- _PROBLEM TO WORK ON_
Give back the entries exactly, ending with the "object></code> | *No description.* |" line.

_ _ _ _ _

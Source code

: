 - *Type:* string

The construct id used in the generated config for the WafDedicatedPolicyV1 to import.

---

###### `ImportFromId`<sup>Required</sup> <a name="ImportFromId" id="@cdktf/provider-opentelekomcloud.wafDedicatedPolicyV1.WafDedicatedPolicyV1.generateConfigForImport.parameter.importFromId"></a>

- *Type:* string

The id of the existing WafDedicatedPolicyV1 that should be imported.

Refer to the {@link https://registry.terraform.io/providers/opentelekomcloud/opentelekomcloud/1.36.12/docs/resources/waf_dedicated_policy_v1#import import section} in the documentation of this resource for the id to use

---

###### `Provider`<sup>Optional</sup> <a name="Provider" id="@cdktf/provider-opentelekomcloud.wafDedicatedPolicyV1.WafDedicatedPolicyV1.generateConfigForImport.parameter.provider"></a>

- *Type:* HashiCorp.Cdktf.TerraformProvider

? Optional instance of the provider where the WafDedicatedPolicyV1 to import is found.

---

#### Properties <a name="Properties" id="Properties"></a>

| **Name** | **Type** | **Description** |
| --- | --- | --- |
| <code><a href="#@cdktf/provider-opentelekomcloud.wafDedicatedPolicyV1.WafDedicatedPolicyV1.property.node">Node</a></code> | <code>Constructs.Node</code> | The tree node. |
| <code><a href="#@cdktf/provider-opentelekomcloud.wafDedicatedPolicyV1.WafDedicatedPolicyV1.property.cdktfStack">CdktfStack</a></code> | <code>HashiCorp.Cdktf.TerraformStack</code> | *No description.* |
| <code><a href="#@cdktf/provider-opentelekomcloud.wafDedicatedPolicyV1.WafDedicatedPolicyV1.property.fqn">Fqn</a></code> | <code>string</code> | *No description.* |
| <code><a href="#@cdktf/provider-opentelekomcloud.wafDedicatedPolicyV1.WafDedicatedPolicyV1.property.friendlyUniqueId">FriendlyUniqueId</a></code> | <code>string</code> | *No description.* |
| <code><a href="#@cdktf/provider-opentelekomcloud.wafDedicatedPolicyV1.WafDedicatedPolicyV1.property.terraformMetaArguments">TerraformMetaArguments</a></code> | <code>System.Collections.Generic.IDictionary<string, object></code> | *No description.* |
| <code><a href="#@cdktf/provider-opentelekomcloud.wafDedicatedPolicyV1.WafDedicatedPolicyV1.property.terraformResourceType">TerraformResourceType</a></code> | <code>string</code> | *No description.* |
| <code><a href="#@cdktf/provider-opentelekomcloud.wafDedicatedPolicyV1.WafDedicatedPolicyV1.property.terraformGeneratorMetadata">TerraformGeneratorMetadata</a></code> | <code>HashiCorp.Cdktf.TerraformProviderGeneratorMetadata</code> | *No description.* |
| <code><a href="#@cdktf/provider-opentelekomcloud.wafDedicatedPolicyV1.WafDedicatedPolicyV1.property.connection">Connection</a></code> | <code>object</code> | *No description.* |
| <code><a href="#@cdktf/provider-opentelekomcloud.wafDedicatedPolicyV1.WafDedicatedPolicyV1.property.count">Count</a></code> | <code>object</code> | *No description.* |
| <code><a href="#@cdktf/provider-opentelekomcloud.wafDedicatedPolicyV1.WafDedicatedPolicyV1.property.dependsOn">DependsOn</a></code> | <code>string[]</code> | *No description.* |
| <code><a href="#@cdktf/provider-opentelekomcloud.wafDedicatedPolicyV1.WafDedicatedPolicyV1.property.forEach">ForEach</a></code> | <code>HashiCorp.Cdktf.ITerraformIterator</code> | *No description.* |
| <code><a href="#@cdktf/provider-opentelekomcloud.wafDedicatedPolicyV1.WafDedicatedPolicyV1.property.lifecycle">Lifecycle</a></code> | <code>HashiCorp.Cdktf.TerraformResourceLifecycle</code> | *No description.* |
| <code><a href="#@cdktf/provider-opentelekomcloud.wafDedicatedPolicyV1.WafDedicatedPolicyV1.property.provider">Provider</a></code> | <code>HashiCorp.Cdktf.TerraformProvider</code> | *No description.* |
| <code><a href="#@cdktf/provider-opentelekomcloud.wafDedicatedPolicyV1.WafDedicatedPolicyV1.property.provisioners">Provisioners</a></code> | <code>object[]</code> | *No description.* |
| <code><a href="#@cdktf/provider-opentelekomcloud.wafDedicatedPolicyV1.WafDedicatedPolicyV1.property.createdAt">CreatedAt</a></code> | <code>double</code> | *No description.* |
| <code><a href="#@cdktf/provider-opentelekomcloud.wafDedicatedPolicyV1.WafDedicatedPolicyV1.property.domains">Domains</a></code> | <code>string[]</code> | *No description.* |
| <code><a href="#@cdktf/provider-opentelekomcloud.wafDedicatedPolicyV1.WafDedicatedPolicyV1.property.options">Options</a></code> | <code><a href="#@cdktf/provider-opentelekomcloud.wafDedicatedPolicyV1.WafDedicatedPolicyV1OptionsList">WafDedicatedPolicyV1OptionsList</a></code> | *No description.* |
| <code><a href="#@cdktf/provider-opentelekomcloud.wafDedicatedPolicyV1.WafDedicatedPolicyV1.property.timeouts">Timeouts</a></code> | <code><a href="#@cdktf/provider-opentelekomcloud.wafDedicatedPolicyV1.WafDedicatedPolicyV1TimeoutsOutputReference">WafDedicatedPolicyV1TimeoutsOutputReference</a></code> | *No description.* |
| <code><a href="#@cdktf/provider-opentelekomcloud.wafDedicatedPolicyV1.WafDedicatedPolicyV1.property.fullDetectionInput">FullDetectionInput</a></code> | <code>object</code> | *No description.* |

_ _ _ _ _

- _SOLUTION_
Source code

: - *Type:* string

The construct id used in the generated config for the WafDedicatedPolicyV1 to import.

---

###### `ImportFromId`<sup>Required</sup> <a name="ImportFromId" id="@cdktf/provider-opentelekomcloud.wafDedicatedPolicyV1.WafDedicatedPolicyV1.generateConfigForImport.parameter.importFromId"></a>

- *Type:* string

The id of the existing WafDedicatedPolicyV1 that should be imported.

Refer to the {@link https://registry.terraform.io/providers/opentelekomcloud/opentelekomcloud/1.36.12/docs/resources/waf_dedicated_policy_v1#import import section} in the documentation of this resource for the id to use

---

###### `Provider`<sup>Optional</sup> <a name="Provider" id="@cdktf/provider-opentelekomcloud.wafDedicatedPolicyV1.WafDedicatedPolicyV1.generateConfigForImport.parameter.provider"></a>

- *Type:* HashiCorp.Cdktf.TerraformProvider

? Optional instance of the provider where the WafDedicatedPolicyV1 to import is found.

---

#### Properties <a name="Properties" id="Properties"></a>

| **Name** | **Type** | **Description** |
| --- | --- | --- |
| <code><a href="#@cdktf/provider-opentelekomcloud.wafDedicatedPolicyV1.WafDedicatedPolicyV1.property.node">Node</a></code> | <code>Constructs.Node</code> | The tree node. |
| <code><a href="#@cdktf/provider-opentelekomcloud.wafDedicatedPolicyV1.WafDedicatedPolicyV1.property.cdktfStack">CdktfStack</a></code> | <code>HashiCorp.Cdktf.TerraformStack</code> | *No description.* |
| <code><a href="#@cdktf/provider-opentelekomcloud.wafDedicatedPolicyV1.WafDedicatedPolicyV1.property.fqn">Fqn</a></code> | <code>string</code> | *No description.* |
| <code><a href="#@cdktf/provider-opentelekomcloud.wafDedicatedPolicyV1.WafDedicatedPolicyV1.property.friendlyUniqueId">FriendlyUniqueId</a></code> | <code>string</code> | *No description.* |
| <code><a href="#@cdktf/provider-opentelekomcloud.wafDedicatedPolicyV1.WafDedicatedPolicyV1.property.terraformMetaArguments">TerraformMetaArguments</a></code> | <code>System.Collections.Generic.IDictionary<string, object></code> | *No description.* |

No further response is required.